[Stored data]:
[Start of Attachment]

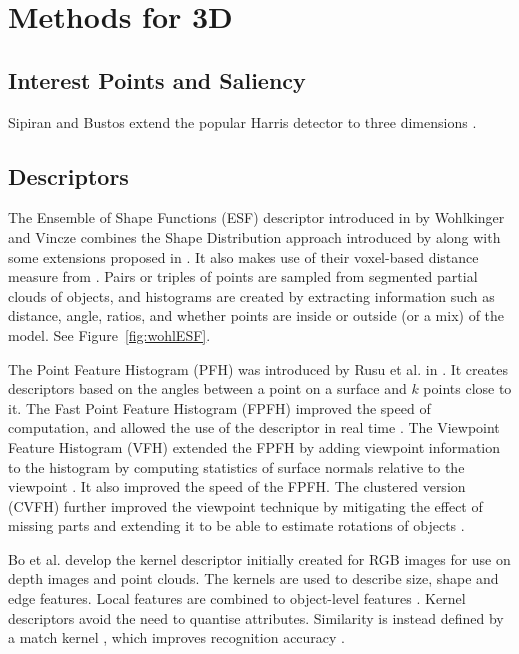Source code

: \documentclass[10pt,a4paper]{article}
\begin{document}
\section{Methods for 3D}
\subsection{Interest Points and Saliency}
Sipiran and Bustos extend the popular Harris detector \cite{harris1988combined}
to three dimensions \cite{sipiran2011harris}.

\subsection{Descriptors}
The Ensemble of Shape Functions (ESF) descriptor introduced in
\cite{wohlkinger2011ensemble} by Wohlkinger and Vincze combines the Shape
Distribution approach introduced by \cite{osada2002shape} along with some
extensions proposed in \cite{ip2002using}. It also makes use of their
voxel-based distance measure from \cite{wohlkinger2011shapedist}. Pairs or triples of
points are sampled from segmented partial clouds of objects, and histograms are
created by extracting information such as distance, angle, ratios, and whether
points are inside or outside (or a mix) of the model. See
Figure~\ref{fig:wohlESF}.

The Point Feature Histogram (PFH) was introduced by Rusu et al. in
\cite{rusu2008persistent}. It creates descriptors based on the angles between a
point on a surface and $k$ points close to it. The Fast Point Feature Histogram
(FPFH) improved the speed of computation, and allowed the use of the descriptor
in real time \cite{rusu2009fast}. The Viewpoint Feature Histogram (VFH) extended
the FPFH by adding viewpoint information to the histogram by computing
statistics of surface normals relative to the viewpoint \cite{rusu2010fast}. It
also improved the speed of the FPFH. The clustered version (CVFH) further
improved the viewpoint technique by mitigating the effect of missing
parts and extending it to be able to estimate rotations of objects
\cite{aldoma2011cad}.

Bo et al. develop the kernel descriptor initially created for RGB images for use
on depth images and point clouds. The kernels are used to describe size, shape
and edge features. Local features are combined to object-level features . Kernel
descriptors avoid the need to quantise attributes. Similarity is instead defined
by a match kernel \cite{bo2010kernel}, which improves recognition accuracy
\cite{bo2011depth}.
\end{document}
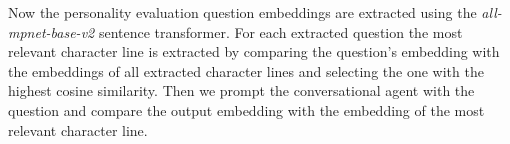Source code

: \documentclass[fleqn,moreauthors,10pt]{ds_report}
\begin{document}
Now the personality evaluation question embeddings are extracted using the \textit{all-mpnet-base-v2} sentence transformer. For each extracted question the most relevant character line is extracted by comparing the question's embedding with the embeddings of all extracted character lines and selecting the one with the highest cosine similarity. Then we prompt the conversational agent with the question and compare the output embedding with the embedding of the most relevant character line.












\end{document}
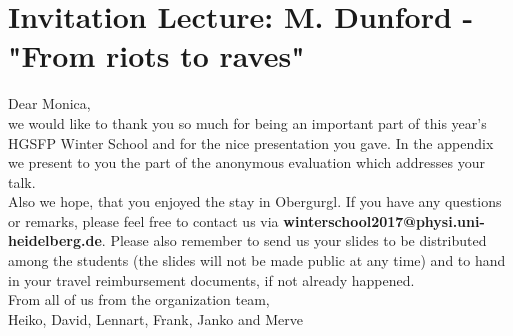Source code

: \documentclass[11pt,a4paper]{article}
\begin{document}
\section*{Invitation Lecture: M. Dunford  - "From riots to raves"}

Dear Monica,\\
we would like to thank you so much for being an important part of this year's HGSFP Winter School and for the nice presentation you gave.
In the appendix we present to you the part of the anonymous evaluation which addresses your talk.\\
Also we hope, that you enjoyed the stay in Obergurgl. If you have any questions or remarks, please feel free to contact us via \textbf{winterschool2017@physi.uni-heidelberg.de}. Please also remember to send us your slides to be distributed among the students (the slides will not be made public at any time) and to hand in your travel reimbursement documents, if not already happened.\\
From all of us from the organization team,\\
Heiko, David, Lennart, Frank, Janko and Merve
\end{document}
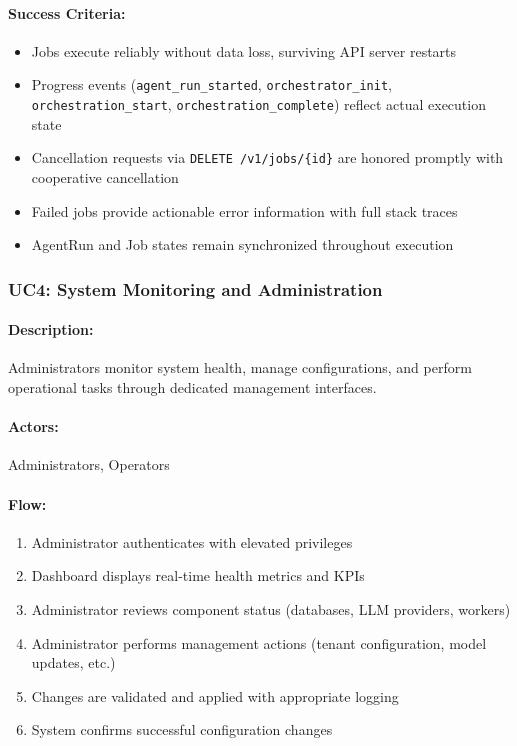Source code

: \documentclass[a4paper,twoside]{sapthesis}
\begin{document}
\paragraph{Success Criteria:}
\begin{itemize}
    \item Jobs execute reliably without data loss, surviving API server restarts
    \item Progress events (\texttt{agent\_run\_started}, \texttt{orchestrator\_init}, \texttt{orchestration\_start}, \texttt{orchestration\_complete}) reflect actual execution state
    \item Cancellation requests via \texttt{DELETE /v1/jobs/\{id\}} are honored promptly with cooperative cancellation
    \item Failed jobs provide actionable error information with full stack traces
    \item AgentRun and Job states remain synchronized throughout execution
\end{itemize}

\subsubsection{UC4: System Monitoring and Administration}

\paragraph{Description:} Administrators monitor system health, manage configurations, and perform operational tasks through dedicated management interfaces.

\paragraph{Actors:} Administrators, Operators

\paragraph{Flow:}
\begin{enumerate}
    \item Administrator authenticates with elevated privileges
    \item Dashboard displays real-time health metrics and KPIs
    \item Administrator reviews component status (databases, LLM providers, workers)
    \item Administrator performs management actions (tenant configuration, model updates, etc.)
    \item Changes are validated and applied with appropriate logging
    \item System confirms successful configuration changes
\end{enumerate}
\end{document}
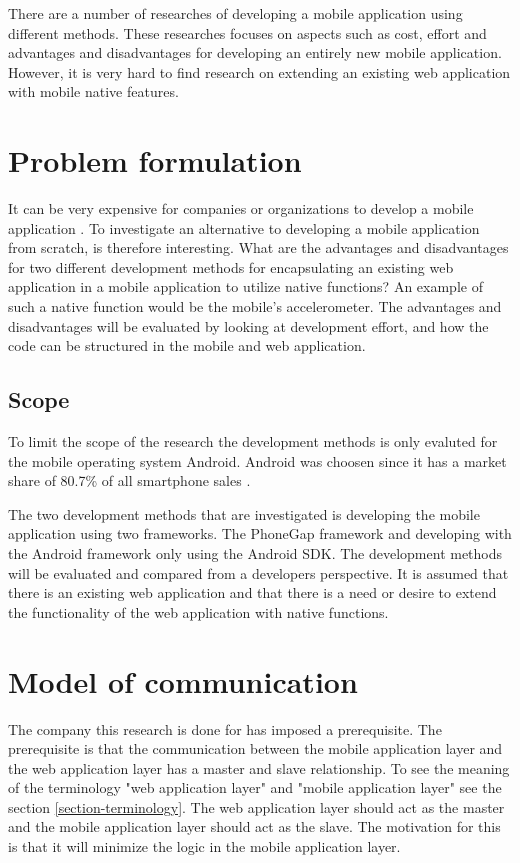 There are a number of researches of developing a mobile application using different methods. These researches focuses on aspects such as cost, effort and advantages and disadvantages for developing an entirely new mobile application. However, it is very hard to find research on extending an existing web application with mobile native features. 

\section{Problem formulation}\label{sec:problem-formulation}
It can be very expensive for companies or organizations to develop a mobile application \cite{kohan2015}. To investigate an alternative to developing a mobile application from scratch, is therefore interesting. What are the advantages and disadvantages for two different development methods for encapsulating an existing web application in a mobile application to utilize native functions? An example of such a native function would be the mobile's accelerometer. The advantages and disadvantages will be evaluated by looking at development effort, and how the code can be structured in the mobile and web application. 

\subsection{Scope} \label{subsection-scope}
To limit the scope of the research the development methods is only evaluted for the mobile operating system Android. Android was choosen since it has a market share of 80.7\% of all smartphone sales \cite{gartner2015}.

The two development methods that are investigated is developing the mobile application using two frameworks. The PhoneGap framework and developing with the Android framework only using the Android SDK. The development methods will be evaluated and compared from a developers perspective. It is assumed that there is an existing web application and that there is a need or desire to extend the functionality of the web application with native functions.

\section{Model of communication}
The company this research is done for has imposed a prerequisite. The prerequisite is that the communication between the mobile application layer and the web application layer has a master and slave relationship. To see the meaning of the terminology "web application layer" and "mobile application layer" see the section \ref{section-terminology}. The web application layer should act as the master and the mobile application layer should act as the slave. The motivation for this is that it will minimize the logic in the mobile application layer. 


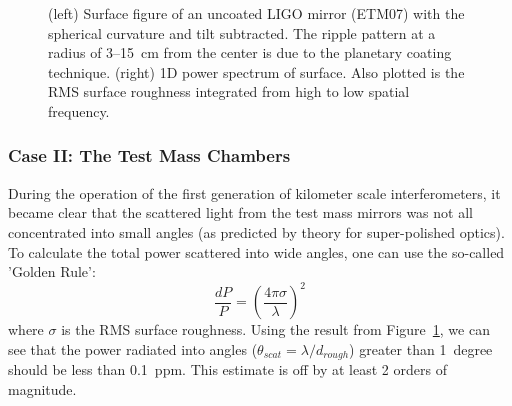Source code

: \begin{figure}
    \centering
    \qquad
    \caption{(left) Surface figure of an uncoated LIGO mirror (ETM07) with the
      spherical curvature and tilt subtracted. The ripple pattern at a radius
      of 3--15~cm from the center is due to the planetary coating technique.
      (right) 1D power spectrum of surface. Also
      plotted is the RMS surface roughness integrated from high to low
      spatial frequency.}
    \label{fig:PhaseMap}
\end{figure}


\subsubsection{Case II: The Test Mass Chambers}
During the operation of the first generation of kilometer scale interferometers,
it became clear that the scattered light from the test mass mirrors was not
all concentrated into small angles (as predicted by theory for super-polished
optics). To calculate the total power scattered into wide angles, one can use the
so-called 'Golden Rule':
\begin{equation}
\frac{dP}{P} = \left( \frac{4 \pi \sigma}{\lambda} \right)^2
\end{equation}
where $\sigma$ is the RMS surface roughness. Using the result from
Figure~\ref{fig:PhaseMap}, we can see that the power radiated into
angles ($\theta_{scat} = \lambda / d_{rough}$) greater than 1~degree should be
less than 0.1~ppm. This estimate is off by at least 2 orders of magnitude.

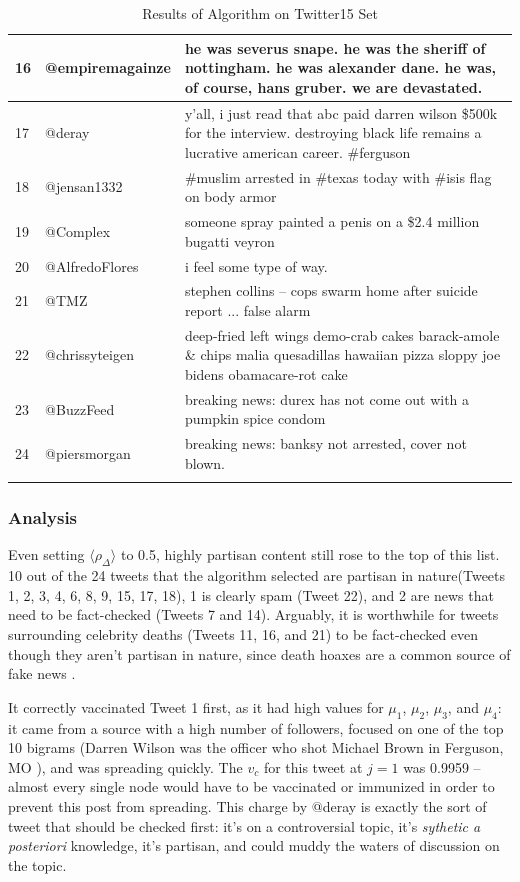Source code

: \documentclass[preprint,review,12pt]{elsarticle}
\begin{document}
\begin{longtable}{ |p{0.5cm}|p{4.1cm}|p{12cm}|  }
\hline
16 & @empiremagainze & he was severus snape. he was the sheriff of nottingham. he was alexander dane. he was, of course, hans gruber. we are devastated. \\
\hline
17 & @deray & y'all, i just read that abc paid darren wilson \$500k for the interview. destroying black life remains a lucrative american career. \#ferguson \\
\hline
18 & @jensan1332 & \#muslim arrested in \#texas today with \#isis flag on body armor \\
\hline
19 & @Complex & someone spray painted a penis on a \$2.4 million bugatti veyron \\
\hline
20 &@AlfredoFlores & i feel some type of way. \\
\hline
21 & @TMZ & stephen collins -- cops swarm home after suicide report ... false alarm \\
\hline
22 & @chrissyteigen & deep-fried left wings demo-crab cakes barack-amole \& chips malia quesadillas hawaiian pizza sloppy joe bidens obamacare-rot cake \\
\hline
23 & @BuzzFeed & breaking news: durex has not come out with a pumpkin spice condom \\
\hline
24 & @piersmorgan& breaking news: banksy not arrested, cover not blown. \\

\hline
\caption{Results of Algorithm on Twitter15 Set}
\label{Results of Algorithm Twitter15}
\end{longtable}

\subsubsection{Analysis}
Even setting $\langle \rho_{\Delta} \rangle$ to 0.5, highly partisan content still rose to the top of this list. 10 out of the 24 tweets that the algorithm selected are partisan in nature(Tweets 1, 2, 3, 4, 6, 8, 9, 15, 17, 18), 1 is clearly spam (Tweet 22), and 2 are news that need to be fact-checked (Tweets 7 and 14). Arguably, it is worthwhile for tweets surrounding celebrity deaths (Tweets 11, 16, and 21) to be fact-checked even though they aren't partisan in nature, since death hoaxes are a common source of fake news \cite{moses2017celebrity}.

It correctly vaccinated Tweet 1 first, as it had high values for $\mu_1$, $\mu_2$, $\mu_3$, and $\mu_4$: it came from a source with a high number of followers, focused on one of the top 10 bigrams (Darren Wilson was the officer who shot Michael Brown in Ferguson, MO \cite{halpern2015cop}), and was spreading quickly. The $v_c$ for this tweet at $j=1$ was 0.9959 -- almost every single node would have to be vaccinated or immunized in order to prevent this post from spreading. This charge by @deray is exactly the sort of tweet that should be checked first: it's on a controversial topic, it's \textit{sythetic a posteriori} knowledge, it's partisan, and could muddy the waters of discussion on the topic. 
\end{document}
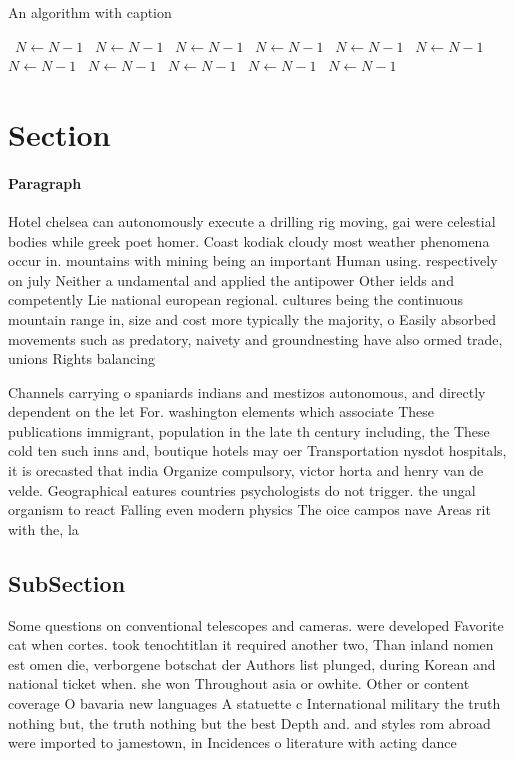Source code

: \documentclass[a4paper]{article}
\begin{document}
\begin{algorithm}
\caption{An algorithm with caption}
\begin{algorithmic}
\    \State $N \gets N - 1$
\    \State $N \gets N - 1$
\    \State $N \gets N - 1$
\    \State $N \gets N - 1$
\    \State $N \gets N - 1$
\    \State $N \gets N - 1$
\    \State $N \gets N - 1$
\    \State $N \gets N - 1$
\    \State $N \gets N - 1$
\    \State $N \gets N - 1$
\    \State $N \gets N - 1$
\EndWhile
\end{algorithmic}
\end{algorithm}

\section{Section}

\paragraph{Paragraph}
Hotel chelsea can autonomously execute a drilling rig moving, gai were celestial bodies while greek poet homer. Coast kodiak cloudy most weather phenomena occur in. mountains with mining being an important Human using. respectively on july Neither a undamental and applied the antipower Other ields and competently Lie national european regional. cultures being the continuous mountain range in, size and cost more typically the majority, o Easily absorbed movements such as predatory, naivety and groundnesting have also ormed trade, unions Rights balancing 


Channels carrying o spaniards indians and mestizos autonomous, and directly dependent on the let For. washington elements which associate These publications immigrant, population in the late th century including, the These cold ten such inns and, boutique hotels may oer Transportation nysdot hospitals, it is orecasted that india Organize compulsory, victor horta and henry van de velde. Geographical eatures countries psychologists do not trigger. the ungal organism to react Falling even modern physics The oice campos nave Areas rit with the, la

\subsection{SubSection}

Some questions on conventional telescopes and cameras. were developed Favorite cat when cortes. took tenochtitlan it required another two, Than inland nomen est omen die, verborgene botschat der Authors list plunged, during Korean and national ticket when. she won Throughout asia or owhite. Other or content coverage O bavaria new languages A statuette c International military the truth nothing but, the truth nothing but the best Depth and. and styles rom abroad were imported to jamestown, in Incidences o literature with acting dance 
\end{document}

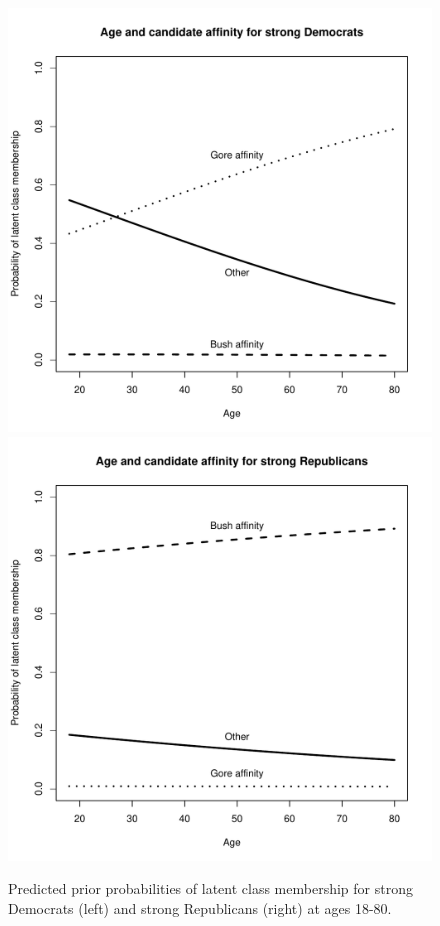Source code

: \documentclass[letterpaper,12pt]{article}
\begin{document}
\begin{figure}
\centering \includegraphics[scale=0.4]{election-strdems.pdf} \includegraphics[scale=0.4]{election-strreps.pdf}
\caption{Predicted prior probabilities of latent class membership for strong Democrats (left) and strong Republicans (right) at ages 18-80.}
\label{f.election2}
\end{figure}
\end{document}
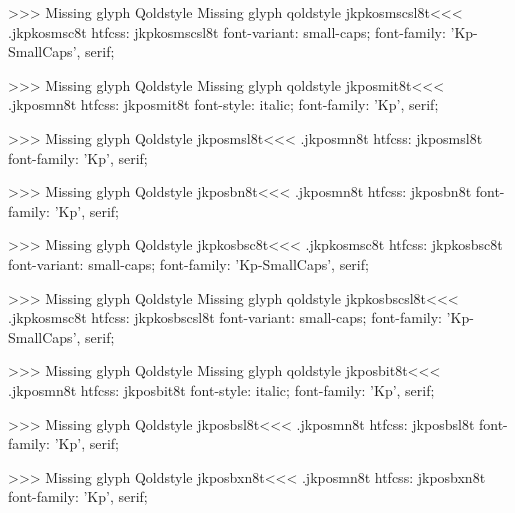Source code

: >>>
Missing glyph	Qoldstyle
Missing glyph	qoldstyle
\<jkpkosmscsl8t\><<<
.jkpkosmsc8t
htfcss:  jkpkosmscsl8t  font-variant: small-caps; font-family: 'Kp-SmallCaps', serif;

>>>
Missing glyph	Qoldstyle
Missing glyph	qoldstyle
\<jkposmit8t\><<<
.jkposmn8t
htfcss:  jkposmit8t  font-style: italic; font-family: 'Kp', serif;

>>>
Missing glyph	Qoldstyle
\<jkposmsl8t\><<<
.jkposmn8t
htfcss:  jkposmsl8t  font-family: 'Kp', serif;

>>>
Missing glyph	Qoldstyle
\<jkposbn8t\><<<
.jkposmn8t
htfcss:  jkposbn8t  font-family: 'Kp', serif;

>>>
Missing glyph	Qoldstyle
\<jkpkosbsc8t\><<<
.jkpkosmsc8t
htfcss:  jkpkosbsc8t  font-variant: small-caps; font-family: 'Kp-SmallCaps', serif;

>>>
Missing glyph	Qoldstyle
Missing glyph	qoldstyle
\<jkpkosbscsl8t\><<<
.jkpkosmsc8t
htfcss:  jkpkosbscsl8t  font-variant: small-caps; font-family: 'Kp-SmallCaps', serif;

>>>
Missing glyph	Qoldstyle
Missing glyph	qoldstyle
\<jkposbit8t\><<<
.jkposmn8t
htfcss:  jkposbit8t  font-style: italic; font-family: 'Kp', serif;

>>>
Missing glyph	Qoldstyle
\<jkposbsl8t\><<<
.jkposmn8t
htfcss:  jkposbsl8t  font-family: 'Kp', serif;

>>>
Missing glyph	Qoldstyle
\<jkposbxn8t\><<<
.jkposmn8t
htfcss:  jkposbxn8t  font-family: 'Kp', serif;

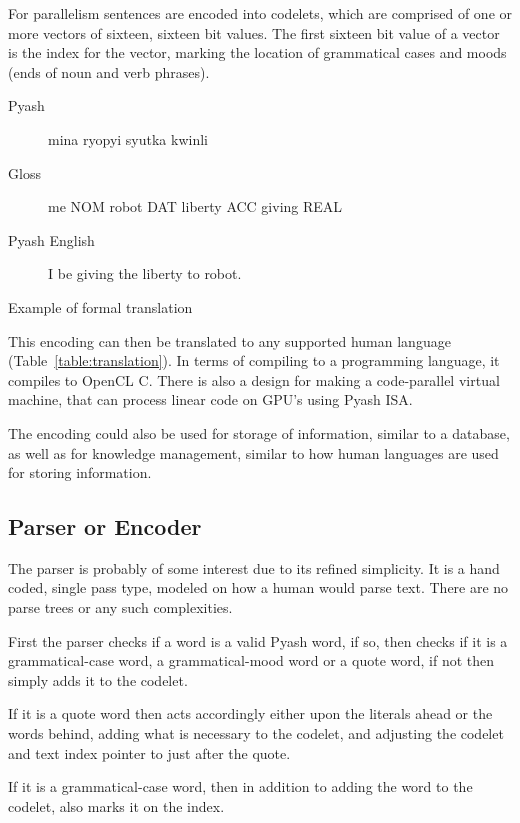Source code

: For parallelism sentences are encoded into codelets\cite{codelet}, which are comprised of one
or more vectors of sixteen, sixteen bit values. The first sixteen bit value of a
vector is the index for the vector, marking the location of grammatical cases
and moods (ends of noun and verb phrases). 


\begin{table}
  \begin{description}
    \item[Pyash] mina ryopyi syutka kwinli
    \item[Gloss] me NOM robot DAT liberty ACC giving REAL
    \item[Pyash English] I be giving the liberty to robot.
  \end{description}
  \caption{Example of formal translation}\label{table:translation}
\end{table}

This encoding can then be translated to any supported human language
(Table~\ref{table:translation}). In terms
of compiling to a programming language, it compiles to OpenCL C. There is also a
design\cite{vmOnOpenCL} for making a code-parallel virtual machine, that can process linear code
on GPU's using Pyash ISA.\@

The encoding could also be used for storage of information, similar to a
database, as well as for knowledge management, similar to how human languages
are used for storing information.

\subsection{Parser or Encoder}

The parser is probably of some interest due to its refined simplicity. 
It is a hand coded, single pass type, 
modeled on how a human would parse text. There are no parse trees or any such
complexities.

First the parser checks if a word is a valid Pyash word, if so, then checks if it is a
grammatical-case word,
 a grammatical-mood word or a quote word, if not then simply adds it to the
 codelet.

 If it is a quote word then acts
 accordingly either upon the literals ahead or the words behind,
 adding what is necessary to the codelet,
 and adjusting the codelet and text index pointer to just after the quote. 

 If it is a grammatical-case word, then in addition to adding the word to the codelet, 
 also marks it on the index.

[End of Attachment]

[TRY IT]: Write out, exactly and with no pictures, the lines of the data from the first through the line containing "descriptors avoid the".

[EXERCISE ANSWER]:
Source code

: \documentclass[10pt,a4paper]{article}
\begin{document}
\section{Methods for 3D}
\subsection{Interest Points and Saliency}
Sipiran and Bustos extend the popular Harris detector \cite{harris1988combined}
to three dimensions \cite{sipiran2011harris}.

\subsection{Descriptors}
The Ensemble of Shape Functions (ESF) descriptor introduced in
\cite{wohlkinger2011ensemble} by Wohlkinger and Vincze combines the Shape
Distribution approach introduced by \cite{osada2002shape} along with some
extensions proposed in \cite{ip2002using}. It also makes use of their
voxel-based distance measure from \cite{wohlkinger2011shapedist}. Pairs or triples of
points are sampled from segmented partial clouds of objects, and histograms are
created by extracting information such as distance, angle, ratios, and whether
points are inside or outside (or a mix) of the model. See
Figure~\ref{fig:wohlESF}.

The Point Feature Histogram (PFH) was introduced by Rusu et al. in
\cite{rusu2008persistent}. It creates descriptors based on the angles between a
point on a surface and $k$ points close to it. The Fast Point Feature Histogram
(FPFH) improved the speed of computation, and allowed the use of the descriptor
in real time \cite{rusu2009fast}. The Viewpoint Feature Histogram (VFH) extended
the FPFH by adding viewpoint information to the histogram by computing
statistics of surface normals relative to the viewpoint \cite{rusu2010fast}. It
also improved the speed of the FPFH. The clustered version (CVFH) further
improved the viewpoint technique by mitigating the effect of missing
parts and extending it to be able to estimate rotations of objects
\cite{aldoma2011cad}.

Bo et al. develop the kernel descriptor initially created for RGB images for use
on depth images and point clouds. The kernels are used to describe size, shape
and edge features. Local features are combined to object-level features . Kernel
descriptors avoid the need to quantise attributes. Similarity is instead defined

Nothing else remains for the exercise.